§ WHAT THIS TASK INVOLVES:
Look for the line containing "and hence witnesses" in the entries below, then print that line and all that follow it exactly.

Dataset items
* * *

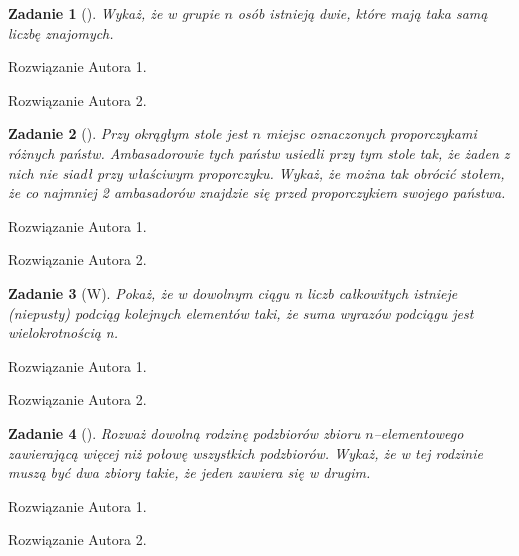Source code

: \documentclass{mwart}
\newtheorem{zad}{Zadanie}[section]
\begin{document}
\begin{zad}[]
    Wykaż, że w grupie $n$ osób istnieją dwie, które mają taka samą liczbę znajomych.
\end{zad}
\begin{mdframed}
    Rozwiązanie Autora 1.
\end{mdframed}
\begin{mdframed}
    Rozwiązanie Autora 2.
\end{mdframed}




\begin{zad}[]
    Przy okrągłym stole jest $n$ miejsc oznaczonych proporczykami różnych
    państw. Ambasadorowie tych państw usiedli przy tym stole tak, że żaden z nich nie siadł
    przy właściwym proporczyku. Wykaż, że można tak obrócić stołem, że co najmniej 2
    ambasadorów znajdzie się przed proporczykiem swojego państwa.
\end{zad}
\begin{mdframed}
    Rozwiązanie Autora 1.
\end{mdframed}
\begin{mdframed}
    Rozwiązanie Autora 2.
\end{mdframed}




\begin{zad}[W]
    Pokaż, że w dowolnym ciągu n liczb całkowitych istnieje (niepusty)
    podciąg kolejnych elementów taki, że suma wyrazów podciągu jest wielokrotnością n.
\end{zad}
\begin{mdframed}
    Rozwiązanie Autora 1.
\end{mdframed}
\begin{mdframed}
    Rozwiązanie Autora 2.
\end{mdframed}




\begin{zad}[]
    Rozważ dowolną rodzinę podzbiorów zbioru $n$--elementowego zawierającą
    więcej niż połowę wszystkich podzbiorów. Wykaż, że w tej rodzinie muszą być dwa zbiory
    takie, że jeden zawiera się w drugim.
\end{zad}
\begin{mdframed}
    Rozwiązanie Autora 1.
\end{mdframed}
\begin{mdframed}
    Rozwiązanie Autora 2.
\end{mdframed}
\end{document}
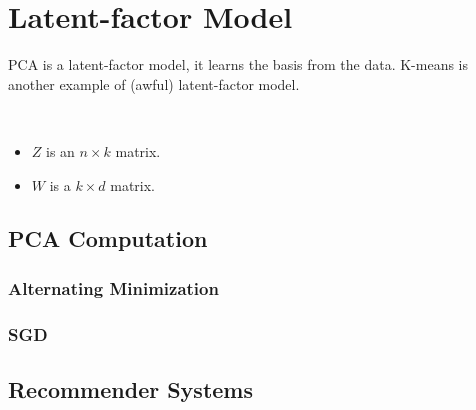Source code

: \setcounter{chapter}{3}
\chapter{Latent-factor Model}
PCA is a latent-factor model, it learns the basis from the data. K-means is another example of (awful) latent-factor model.

\begin{notation} ~
    \begin{itemize}
        \item $Z$ is an $n \times k$ matrix.
        \item $W$ is a $k \times d$ matrix.
    \end{itemize}
\end{notation}


\section{PCA Computation} \label{sec:}
\subsection{Alternating Minimization} \label{sec:}

\subsection{SGD} \label{sec:}

\section{Recommender Systems} \label{sec:}

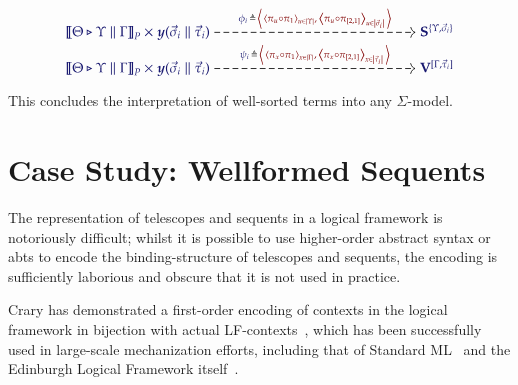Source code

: \documentclass[11pt]{article}
\theoremstyle{definition}
\theoremstyle{remark}
\numberwithin{equation}{section}
\begin{document}
\begin{gather*}
  \begin{tikzcd}[cramped, ampersand replacement = \&]
    {\IMode{
      {\SemBrackets{\Theta\triangleright\Upsilon\parallel\Gamma}}_{P}
      \times
      \Yoneda{\vec{\sigma}_i\parallel\vec{\tau}_i}
    }}
      \arrow[
        , r
        , dashed
        , "
          \Define
            {
              \phi_i\,
            }
            {
              \,\Pair{
                \Tuple{\pi_u\circ\pi_1}_{u\in\Dom{\Upsilon}}
              }{
                \,\Tuple{\pi_u\circ\pi_{[2,1]}}_{u\in\Dom{\vec{\sigma}_i}}
              }
            }
          "
      ]
\&[12.0em]
    {\IMode{\SymPsh^{\{\Upsilon,\vec{\sigma}_i\}}}}
\\[-1.0em]
    {\IMode{
      {\SemBrackets{
        \Theta\triangleright\Upsilon\parallel\Gamma
      }}_{P}
      \times
      \Yoneda{\vec{\sigma}_i\parallel\vec{\tau}_i}
    }}
      \arrow[
        , r
        , dashed
        , "
          \Define{
            \psi_i\,
          }{
            \,\Pair{
              \Tuple{\pi_x\circ\pi_1}_{x\in\Dom{\Gamma}}
            }{
              \,\Tuple{\pi_x\circ\pi_{[2,1]}}_{x\in\Dom{\vec{\tau}_i}}
            }
          }
          "
      ]
\&[12.0em]
    {\IMode{\VarPsh^{[\Gamma,\vec{\tau}_i]}}}
  \end{tikzcd}
\end{gather*}

This concludes the interpretation of well-sorted terms into any $\Sigma$-model.

\section{Case Study: Wellformed Sequents}

The representation of telescopes and sequents in a logical framework is
notoriously difficult; whilst it is possible to use higher-order abstract syntax
or abts to encode the binding-structure of telescopes and sequents, the encoding
is sufficiently laborious and obscure that it is not used in practice.

Crary has demonstrated a first-order encoding of contexts in the logical
framework in bijection with actual LF-contexts~\cite{crary:2009}, which has been
successfully used in large-scale mechanization efforts, including that of
Standard ML~\cite{lee-crary-harper:2007} and the Edinburgh Logical Framework
itself~\cite{martens-crary:2012}.

\end{document}
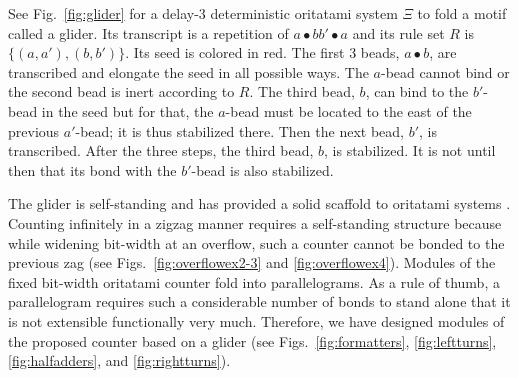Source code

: \documentclass[twocolumn]{svjour3}
\begin{document}
\begin{example}
	See Fig.~\ref{fig:glider} for a delay-3 deterministic oritatami system $\Xi$ to fold a motif called a glider. 
	Its transcript is a repetition of $a \bullet b b' \bullet a$ and its rule set $R$ is $\{(a, a'), (b, b')\}$. 
	Its seed is colored in red. 
	The first 3 beads, $a \bullet b$, are transcribed and elongate the seed in all possible ways. 
	The $a$-bead cannot bind or the second bead is inert according to $R$. 
	The third bead, $b$, can bind to the $b'$-bead in the seed but for that, the $a$-bead must be located to the east of the previous $a'$-bead; it is thus stabilized there. 
	Then the next bead, $b'$, is transcribed. 
	After the three steps, the third bead, $b$, is stabilized. 
	It is not until then that its bond with the $b'$-bead is also stabilized. 
	
	The glider is self-standing and has provided a solid scaffold to oritatami systems \cite{DemaineHOPRSST2018,ElonenBachelor2016,GeMeScSe2018,HanKim2018,PchelinaSSU2020}. 
	Counting infinitely in a zigzag manner requires a self-standing structure because while widening bit-width at an overflow, such a counter cannot be bonded to the previous zag (see Figs.~\ref{fig:overflowex2-3} and \ref{fig:overflowex4}).  
	Modules of the fixed bit-width oritatami counter fold into parallelograms. 
	As a rule of thumb, a parallelogram requires such a considerable number of bonds to stand alone that it is not extensible functionally very much. 
	Therefore, we have designed modules of the proposed counter based on a glider (see Figs.~\ref{fig:formatters}, \ref{fig:leftturns}, \ref{fig:halfadders}, and \ref{fig:rightturns}). 
\end{example}




\end{document}
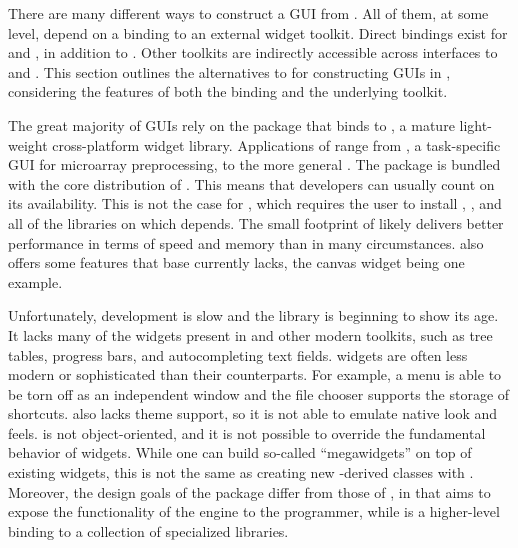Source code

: \documentclass[article,shortnames]{jss}
\begin{document}
There are many different ways to construct a GUI from .
All of them,
at some level, depend on a binding to an external widget toolkit.
Direct bindings
exist for  \citep{ousterhout,welch} and 
\citep{wxwidgets}, 
in addition to . Other toolkits are indirectly accessible
across 
interfaces to  \citep{DCOM} and 
\citep{Java}. 
This section outlines the alternatives to  for
constructing GUIs in , considering the features of both
the
 binding and the underlying toolkit.

The great majority of  GUIs rely on the 
package 
\citep{Rnews:Dalgaard:2001a, Rnews:Dalgaard:2002} that binds 
 to  \citep{ousterhout,welch}, a mature
light-weight cross-platform
widget library. Applications of  range from  
\citep{limma}, a task-specific GUI for microarray preprocessing, to
the more 
general  \citep{rcmndr}. The  package 
is bundled with the core distribution of 
. This means that developers can usually count on its
availability.
This is not the case for , which requires the user
to install , , and all of the libraries on which
depends. The small footprint of  likely delivers better
performance in
terms of speed and memory than  in many circumstances.
also offers some features that base  currently lacks, the
canvas widget
being one example.

Unfortunately,  development is slow and the library is
beginning to show its age. It lacks many of the widgets present in
 and other modern toolkits, such as tree tables, progress
bars, and autocompleting text fields.  widgets are often
less modern or sophisticated than their  counterparts. For
example, a  menu is able to be torn off as an independent
window and the  file chooser supports the storage of
shortcuts.  also lacks theme support, so it is not able to
emulate native look and feels.   is
not object-oriented, and it is not possible to override the
fundamental behavior of widgets.  While one can build so-called
``megawidgets'' on top of existing  widgets, this is not the
same as creating new -derived classes with
. Moreover, the design goals of the  package
differ from those of , in that  aims to expose
the functionality of the  engine to the 
programmer, while  is a higher-level binding to a
collection of specialized  libraries.
\end{document}
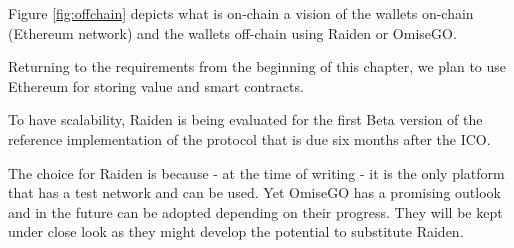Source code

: Figure \ref{fig:offchain} depicts what is on-chain a vision of the wallets on-chain (Ethereum network) and the wallets off-chain using Raiden or OmiseGO.


Returning to the requirements from the beginning of this chapter, we plan to use Ethereum for storing value and smart contracts. 

To have scalability, Raiden is being evaluated for the first Beta version of the reference implementation of the protocol that is due six months after the ICO. %

The choice for Raiden is because - at the time of writing - it is the only platform that has a test network and can be used. Yet OmiseGO has a promising outlook and in the future can be adopted depending on their progress. They will be kept under close look as they might develop the potential to substitute Raiden.




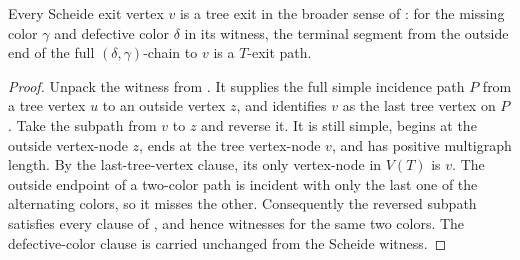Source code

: \begin{lemma}
Every Scheide exit vertex $v$ is a tree exit in the broader sense of
: for the missing color $\gamma$ and defective color
$\delta$ in its witness, the terminal segment from the outside end of the
full $(\delta,\gamma)$-chain to $v$ is a $T$-exit path.
\end{lemma}
\begin{proof}
Unpack the witness from .  It supplies the full
simple incidence path $P$ from a tree vertex $u$ to an outside vertex $z$,
and identifies $v$ as the last tree vertex on $P$.  Take the subpath from
$v$ to $z$ and reverse it.  It is still simple, begins at the outside
vertex-node $z$, ends at the tree vertex-node $v$, and has positive
multigraph length.  By the last-tree-vertex clause, its only vertex-node
in $V(T)$ is $v$.  The outside endpoint of a two-color path is incident
with only the last one of the alternating colors, so it misses the other.
Consequently the reversed subpath satisfies every clause of
, and hence witnesses
 for the same two colors.  The defective-color clause is
carried unchanged from the Scheide witness.
\end{proof}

* * *

§ COMPLETED TASK:
, and hence witnesses
 for the same two colors.  The defective-color clause is
carried unchanged from the Scheide witness.
\end{proof}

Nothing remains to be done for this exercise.